Going from one weather extreme to another or one working situation to a completely different working situation is always trying. I have had this experience more times than I care to reflect upon after a 25-plus year career as a contractor. The majority of the time, the transition isn’t that cataclysmic of an experience. But, every now and again, you really end up doing something crazy.
When I decided to migrate to the Middle East for work, I was thinking that it would be hot. I had done hot before. I spent a couple years working in Texas before I came this way. Texas is a hot house in the sunny summer time. It can get pretty hot down that way. Way hotter than New York or Chicago, that’s for sure. HOWEVER, I was in no real way prepared for the extreme change in climate that came with a move to the desert. The Middle East, in the summer, can really only be described as a furnace.
I always used to laugh when someone would say that the heat drove someone crazy. It never really made any practical sense. The cold doesn’t drive people crazy, why would the heat do that? Let me assure you, the heat will drive people crazy! It’s actually crazy how the heat will drive people crazy. (Yeah, I just said that.)
To work outside effectively, you need to plan around the heat. This is hard to do when it is still 100 degrees Fahrenheit at midnight. You try to go do the work during the morning, and hide in the air conditioning in the afternoon. The wise people over here realize that the air conditioning actually makes it worse most days. If you don’t let your body acclimatize to the extreme heat in one way or another, it makes it much worse when you are out in it for extended periods of time. This is an idea that you can’t sell to anyone here. They aren’t buying it, especially if there’s any air conditioning to be had.
Even though it is really-almost-unbearably hot outside, I force myself out into it as much as is practical. I walk places instead of driving the car. I do the outside jobs that need doing, dragging the crew outside against their will. I drink an ever more extreme amount of water to compensate. And, like everyone else, the rest of the time I hide in the air conditioning.
With the weather being what it is, you have to find ways to mentally compensate for the summer heat. Strangely, one of my favorite ways to compensate is to go out to the smoke area and have a soda and a cigar. I don’t do it every day, maybe one day a month or so. I find that it’s always quiet out there, as the heat makes people not want to go out and smoke. Or if they do, they do it as quickly as possible. They don’t linger. This allows me a nice break from the rigors of life in the desert. Granted a Pepsi isn’t a nice glass of whiskey, but in a dry country substitutions have to be made.
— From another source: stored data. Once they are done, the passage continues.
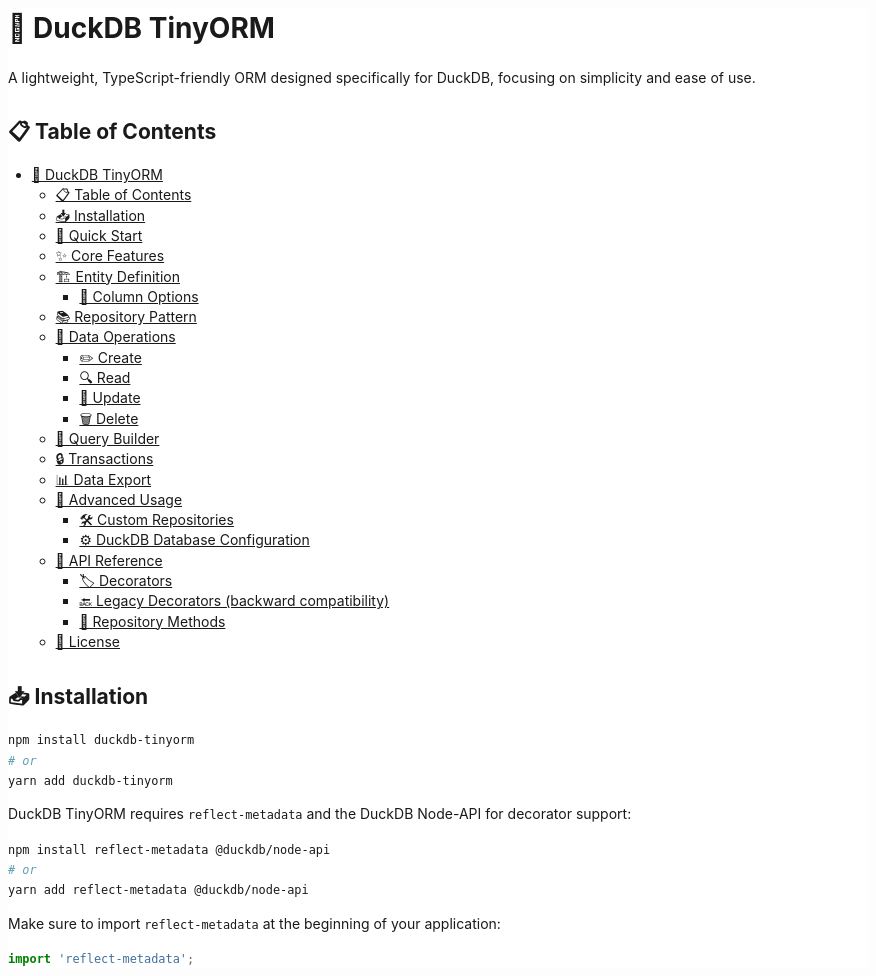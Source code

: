 # 🦆 DuckDB TinyORM

A lightweight, TypeScript-friendly ORM designed specifically for DuckDB, focusing on simplicity and ease of use.

## 📋 Table of Contents

- [🦆 DuckDB TinyORM](#-duckdb-tinyorm)
  - [📋 Table of Contents](#-table-of-contents)
  - [📥 Installation](#-installation)
  - [🚀 Quick Start](#-quick-start)
  - [✨ Core Features](#-core-features)
  - [🏗️ Entity Definition](#️-entity-definition)
    - [🔧 Column Options](#-column-options)
  - [📚 Repository Pattern](#-repository-pattern)
  - [💾 Data Operations](#-data-operations)
    - [✏️ Create](#️-create)
    - [🔍 Read](#-read)
    - [🔄 Update](#-update)
    - [🗑️ Delete](#️-delete)
  - [🔧 Query Builder](#-query-builder)
  - [🔒 Transactions](#-transactions)
  - [📊 Data Export](#-data-export)
  - [🧠 Advanced Usage](#-advanced-usage)
    - [🛠️ Custom Repositories](#️-custom-repositories)
    - [⚙️ DuckDB Database Configuration](#️-duckdb-database-configuration)
  - [📘 API Reference](#-api-reference)
    - [🏷️ Decorators](#️-decorators)
    - [🔙 Legacy Decorators (backward compatibility)](#-legacy-decorators-backward-compatibility)
    - [🧰 Repository Methods](#-repository-methods)
  - [📜 License](#-license)

## 📥 Installation

```bash
npm install duckdb-tinyorm
# or
yarn add duckdb-tinyorm
```

DuckDB TinyORM requires `reflect-metadata` and the DuckDB Node-API for decorator support:

```bash
npm install reflect-metadata @duckdb/node-api
# or
yarn add reflect-metadata @duckdb/node-api
```

Make sure to import `reflect-metadata` at the beginning of your application:

```typescript
import 'reflect-metadata';
```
The point of this isn’t that you should do seemingly crazy things or that you should go take up smoking or anything like that. The point of this is that if you transition yourself from one environment to another, that transition comes with obvious adjustments, and you need to find things that will add to your calm. Adding to your calm will make the adjustments not be so bad. People tend to get miserable after transitions because they can’t or won’t make an effort to adjust to their surroundings. For people that travel extensively or work all over the planet, this idea of finding something that gives you some calm is very intuitive. For people that are new to the traveling game, or are fixed in their ways to the point that they are no longer pliable, this idea is much more elusive. Well, may not elusive. Let’s say abstract.
Out in the desert, I find that the Bedouin idea of coming together around the tea pot a similar idea as my idea of finding a way to find clam in an extreme setting. They use tea, and I use a cigar and a warm can of Pepsi. Whatever it is that you use to find grounding, I say search it out and use it. Not every day, but now and again. The calm is what you are chasing. Calm can be hard to find in extreme climates and extreme work situations. You need to go out and actively look for it. Knowing when to decompress is as important a part of long term traveling as the movement from one place to another is. You just have to stop once in a while, and exhale. Look around, and see where you are. And, just be.
That’s my two cents anyway….
A boiling hot can of Pepsi and a surprisingly fresh Rocky Patel. Sitting in the shade of the smoke shack. Waves of heat rippling off of the sand in every direction. It’s just good stuff.